Old quest
You might say my Linux quest failed miserably. I got defeated in the land of unexplained instructions and fairyland errors that had no right to exist.
But, you would be wrong. Using Linux as a platform for a website never was a real goal. It was a means to an end. And means can change while the end stays the same. In my case the end was learning. Mixed with a bit of nostalgia from times when running a site on Linux could have been an end, but would have been a means as well. (That is, a means towards cutting costs except that probably it would have meant incurring quite a steep learning bill far exceeding the price of the license fee saved.)

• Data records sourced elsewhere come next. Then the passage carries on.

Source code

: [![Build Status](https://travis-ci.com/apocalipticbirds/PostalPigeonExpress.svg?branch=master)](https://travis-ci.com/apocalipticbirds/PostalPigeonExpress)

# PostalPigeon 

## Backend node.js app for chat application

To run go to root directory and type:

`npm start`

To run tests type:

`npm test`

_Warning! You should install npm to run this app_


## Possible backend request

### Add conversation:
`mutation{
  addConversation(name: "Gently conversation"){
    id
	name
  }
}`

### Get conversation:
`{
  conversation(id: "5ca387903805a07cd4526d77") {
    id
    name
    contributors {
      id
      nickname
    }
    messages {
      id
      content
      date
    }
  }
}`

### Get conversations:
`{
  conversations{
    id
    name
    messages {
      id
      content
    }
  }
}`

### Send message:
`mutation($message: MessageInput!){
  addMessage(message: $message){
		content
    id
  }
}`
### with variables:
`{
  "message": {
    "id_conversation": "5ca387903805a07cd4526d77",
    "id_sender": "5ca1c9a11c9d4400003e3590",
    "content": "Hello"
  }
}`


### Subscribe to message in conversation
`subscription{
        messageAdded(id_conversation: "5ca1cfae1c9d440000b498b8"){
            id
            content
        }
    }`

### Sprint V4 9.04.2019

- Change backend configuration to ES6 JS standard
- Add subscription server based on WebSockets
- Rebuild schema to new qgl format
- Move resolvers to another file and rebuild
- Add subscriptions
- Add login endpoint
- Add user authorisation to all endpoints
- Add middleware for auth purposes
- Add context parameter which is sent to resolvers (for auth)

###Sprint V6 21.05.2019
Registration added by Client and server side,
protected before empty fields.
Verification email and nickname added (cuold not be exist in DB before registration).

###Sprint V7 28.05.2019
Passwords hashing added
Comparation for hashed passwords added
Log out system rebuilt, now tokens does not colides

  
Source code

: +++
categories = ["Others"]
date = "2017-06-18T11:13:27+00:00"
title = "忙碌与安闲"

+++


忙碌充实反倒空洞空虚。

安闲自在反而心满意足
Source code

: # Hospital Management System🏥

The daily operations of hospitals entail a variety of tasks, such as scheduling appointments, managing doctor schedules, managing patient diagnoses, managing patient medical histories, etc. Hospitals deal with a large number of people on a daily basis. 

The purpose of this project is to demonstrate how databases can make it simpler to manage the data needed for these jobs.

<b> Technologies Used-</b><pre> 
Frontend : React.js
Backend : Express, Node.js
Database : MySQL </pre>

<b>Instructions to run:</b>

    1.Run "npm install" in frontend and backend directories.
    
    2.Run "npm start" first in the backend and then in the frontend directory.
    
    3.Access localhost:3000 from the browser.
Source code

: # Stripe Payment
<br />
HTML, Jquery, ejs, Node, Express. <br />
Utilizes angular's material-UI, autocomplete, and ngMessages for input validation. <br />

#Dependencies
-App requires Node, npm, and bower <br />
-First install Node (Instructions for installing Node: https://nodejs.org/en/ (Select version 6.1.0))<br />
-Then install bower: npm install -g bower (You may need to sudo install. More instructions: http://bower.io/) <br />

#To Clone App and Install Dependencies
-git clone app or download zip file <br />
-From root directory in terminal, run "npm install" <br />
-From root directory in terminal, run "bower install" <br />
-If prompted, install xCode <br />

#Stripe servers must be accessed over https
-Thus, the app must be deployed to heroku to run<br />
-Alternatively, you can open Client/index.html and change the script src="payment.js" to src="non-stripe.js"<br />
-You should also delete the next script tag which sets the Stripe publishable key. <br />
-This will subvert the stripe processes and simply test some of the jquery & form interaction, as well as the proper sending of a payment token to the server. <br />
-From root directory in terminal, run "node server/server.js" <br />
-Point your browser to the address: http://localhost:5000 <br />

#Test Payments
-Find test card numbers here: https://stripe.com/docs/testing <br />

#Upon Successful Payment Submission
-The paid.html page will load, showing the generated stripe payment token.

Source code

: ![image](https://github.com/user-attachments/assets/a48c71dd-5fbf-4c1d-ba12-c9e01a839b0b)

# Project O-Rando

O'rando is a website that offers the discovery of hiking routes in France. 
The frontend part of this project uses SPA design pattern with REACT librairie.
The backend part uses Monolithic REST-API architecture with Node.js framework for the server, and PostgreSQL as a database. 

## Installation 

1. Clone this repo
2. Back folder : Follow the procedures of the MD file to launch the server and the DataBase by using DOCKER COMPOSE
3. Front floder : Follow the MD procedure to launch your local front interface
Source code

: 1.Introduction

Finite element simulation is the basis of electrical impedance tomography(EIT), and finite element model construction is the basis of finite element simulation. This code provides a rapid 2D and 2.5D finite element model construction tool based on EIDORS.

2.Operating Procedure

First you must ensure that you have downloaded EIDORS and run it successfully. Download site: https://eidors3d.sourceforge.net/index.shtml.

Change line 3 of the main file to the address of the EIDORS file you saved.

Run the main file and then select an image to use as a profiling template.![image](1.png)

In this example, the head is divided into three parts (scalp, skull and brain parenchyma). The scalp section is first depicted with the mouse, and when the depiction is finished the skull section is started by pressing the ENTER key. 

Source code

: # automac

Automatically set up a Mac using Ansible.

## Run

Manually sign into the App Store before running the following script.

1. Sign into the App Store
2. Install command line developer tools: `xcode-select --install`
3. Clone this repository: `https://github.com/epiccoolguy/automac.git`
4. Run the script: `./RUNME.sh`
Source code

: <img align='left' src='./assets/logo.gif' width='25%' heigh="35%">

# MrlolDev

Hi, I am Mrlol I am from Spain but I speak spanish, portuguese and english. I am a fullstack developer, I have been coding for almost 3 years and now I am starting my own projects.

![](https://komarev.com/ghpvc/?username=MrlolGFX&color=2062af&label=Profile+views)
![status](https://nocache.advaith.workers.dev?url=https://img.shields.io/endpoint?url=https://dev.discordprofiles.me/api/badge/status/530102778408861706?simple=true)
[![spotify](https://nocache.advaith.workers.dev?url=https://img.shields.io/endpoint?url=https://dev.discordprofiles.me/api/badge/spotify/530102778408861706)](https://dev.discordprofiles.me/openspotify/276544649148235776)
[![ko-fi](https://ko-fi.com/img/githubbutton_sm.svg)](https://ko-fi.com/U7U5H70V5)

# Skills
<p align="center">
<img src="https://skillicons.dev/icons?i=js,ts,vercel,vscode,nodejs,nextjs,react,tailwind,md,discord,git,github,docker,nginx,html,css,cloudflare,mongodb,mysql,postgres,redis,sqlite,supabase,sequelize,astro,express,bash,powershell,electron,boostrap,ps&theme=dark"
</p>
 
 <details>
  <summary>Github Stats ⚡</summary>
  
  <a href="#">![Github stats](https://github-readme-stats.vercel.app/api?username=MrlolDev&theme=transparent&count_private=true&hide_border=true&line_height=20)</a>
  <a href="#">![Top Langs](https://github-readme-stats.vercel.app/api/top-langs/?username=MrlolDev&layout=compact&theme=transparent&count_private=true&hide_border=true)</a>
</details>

As learning was the end and getting an ASP.NET5 site running on a Linux shared hosting account was just the means, the quest was a success. I learned a ton.
Apart from the solutions to the problems encountered, which are always nice little conquests, I learned, perhaps again, that I am not cut out to work with Linux or any other OS or application from the land of unexplained instructions. At least, not just to satisfy my curiosity. I like a challenge and I’d happily have continued the quest if I had really needed to do something with Linux. Right now, I’d rather delve into ASP.NET 5 itself than wrestle with the ring in which it is running.
Don’t get me wrong. I like getting out of my comfort zone. That’s a huge part of my “Learner” make up. The point is that I have plenty of more pleasurable ways to get out of my comfort zone.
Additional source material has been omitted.